Notably this win came on a great show for the Kameda's with Tomoki picking up a low key win and Koki Kameda's winning the WBA "regular" Bantamweight title win, adding to the significance of the victory for Daiki.
4-Raul Hidalgo (September 24th 2011)
After leaving the Flyweight division at the start of 2011 Kameda began to make waves at Super Flyweight, with his eyes on becoming a 2-weight world champion. Unlike many top Japanese fighters who move up in weight he wasn't able to secure an immediate world title fight, and instead had to go some way towards earning a shot. To do that he went and won the WBA International title, doing so with a blow out win against Raul Hidalgo in Mexico. This wasn't just a win that opened up a world title opportunity, with the bout serving as an eliminator, for Kameda but was also his first, and only, win on international soil.
Unlike his younger brother, Tomoki, who made a name for himself in Mexico, Daiki really was pretty much based completely in Japan with just 2 fights on foreign soil, this one, and his final bout in 2015, a loss to Victor Ruiz in the US.

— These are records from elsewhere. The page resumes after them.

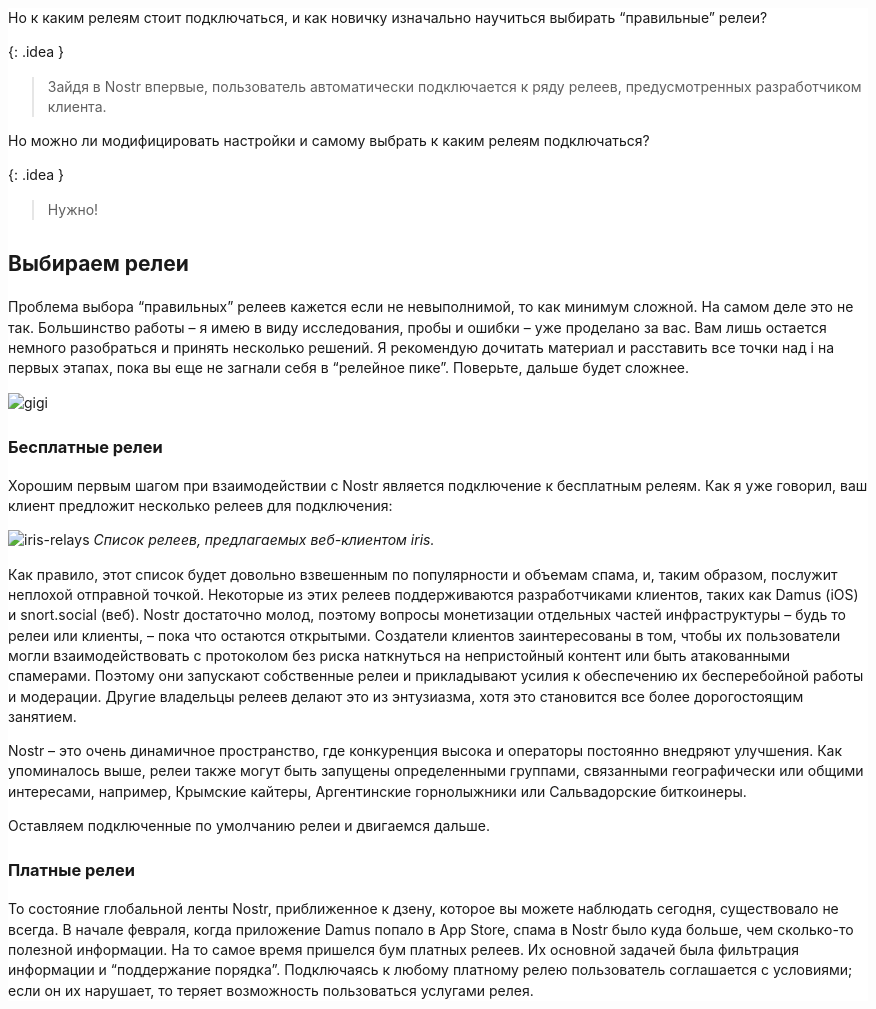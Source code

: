 Но к каким релеям стоит подключаться, и как новичку изначально научиться выбирать “правильные” релеи? 

{: .idea }

> Зайдя в Nostr впервые, пользователь автоматически подключается к ряду релеев, предусмотренных разработчиком клиента.

Но можно ли модифицировать настройки и самому выбрать к каким релеям подключаться? 

{: .idea }

> Нужно!


## Выбираем релеи

Проблема выбора “правильных” релеев кажется если не невыполнимой, то как минимум сложной. На самом деле это не так. Большинство работы – я имею в виду исследования, пробы и ошибки – уже проделано за вас. Вам лишь остается немного разобраться и принять несколько решений. Я рекомендую дочитать материал и расставить все точки над i на первых этапах, пока вы еще не загнали себя в “релейное пике”. Поверьте, дальше будет сложнее.

![gigi](https://i.imgflip.com/7dkund.jpg)

### Бесплатные релеи

Хорошим первым шагом при взаимодействии с Nostr является подключение к бесплатным релеям. Как я уже говорил, ваш клиент предложит несколько релеев для подключения:

![iris-relays](https://nostr.build/i/nostr.build_c2847b6798aba6025e93930811ca1f59dc8f6409d3cca2f76e9f9d3524583d77.png)
*Список релеев, предлагаемых веб-клиентом iris.*

Как правило, этот список будет довольно взвешенным по популярности и объемам спама, и, таким образом, послужит неплохой отправной точкой. Некоторые из этих релеев поддерживаются разработчиками клиентов, таких как Damus (iOS) и snort.social (веб). Nostr достаточно молод, поэтому вопросы монетизации отдельных частей инфраструктуры – будь то релеи или клиенты, – пока что остаются открытыми. Создатели клиентов заинтересованы в том, чтобы их пользователи могли взаимодействовать с протоколом без риска наткнуться на непристойный контент или быть атакованными спамерами. Поэтому они запускают собственные релеи и прикладывают усилия к обеспечению их бесперебойной работы и модерации. Другие владельцы релеев делают это из энтузиазма, хотя это становится все более дорогостоящим занятием.

Nostr – это очень динамичное пространство, где конкуренция высока и операторы постоянно внедряют улучшения. Как упоминалось выше, релеи также могут быть запущены определенными группами, связанными географически или общими интересами, например, Крымские кайтеры, Аргентинские горнолыжники или Сальвадорские биткоинеры.

Оставляем подключенные по умолчанию релеи и двигаемся дальше.


### Платные релеи

То состояние глобальной ленты Nostr, приближенное к дзену, которое вы можете наблюдать сегодня, существовало не всегда. В начале февраля, когда приложение Damus попало в App Store, спама в Nostr было куда больше, чем сколько-то полезной информации. На то самое время пришелся бум платных релеев. Их основной задачей была фильтрация информации и “поддержание порядка”. Подключаясь к любому платному релею пользователь соглашается с условиями; если он их нарушает, то теряет возможность пользоваться услугами релея.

5-Rodrigo Guerrero (September 3rd 2013)
After coming up short in his first attempt to become a 2-weight champion, losing to the then WBA Super Flyweight champion Tepparith Kokietgym in December 2011, it took Kameda almost 2 years to get a second Super Flyweight title fight. That came against Mexican warrior Rodrigo Guerrero in September 2013, in what turned out to be a really, really good fight. Kameda was pushed all the way by Guerrero, but did enough to take the unanimous decision and the IBF Flyweight title. By it's self that wouldn't mean much, but it was a win that helped change the face of Japanese boxing, with Kameda becoming the first Japanese fighter to win an IBF title since the JBC began to recognise the IBF. The previous two Japanese fighters to win IBF titles, Satoshi Shingaki and Katsunari Takayama, didn't have their reigns recognised whilst Kameda did.
Not only was this win one that granted Kameda 2-weight champion status, and saw him the first Japanese fighter to win an IBF title since the JBC changed their rules, but it would also be his final career victory.
Notably the IBF title also lead to Kameda fighting in a unification bout with Liborio Solis some 3 months later. This bout saw Solis miss weight, and caused a lot of issues for the JBC, the Kameda gym, the IBF, the WBA and the JPBA. Due to Solis missing weight Kameda was unable to lose his title, however that wasn't what fans were lead to believe, leading to a lot of confusion and anger. Had Kameda not beaten Guerrero that mess would have been avoided.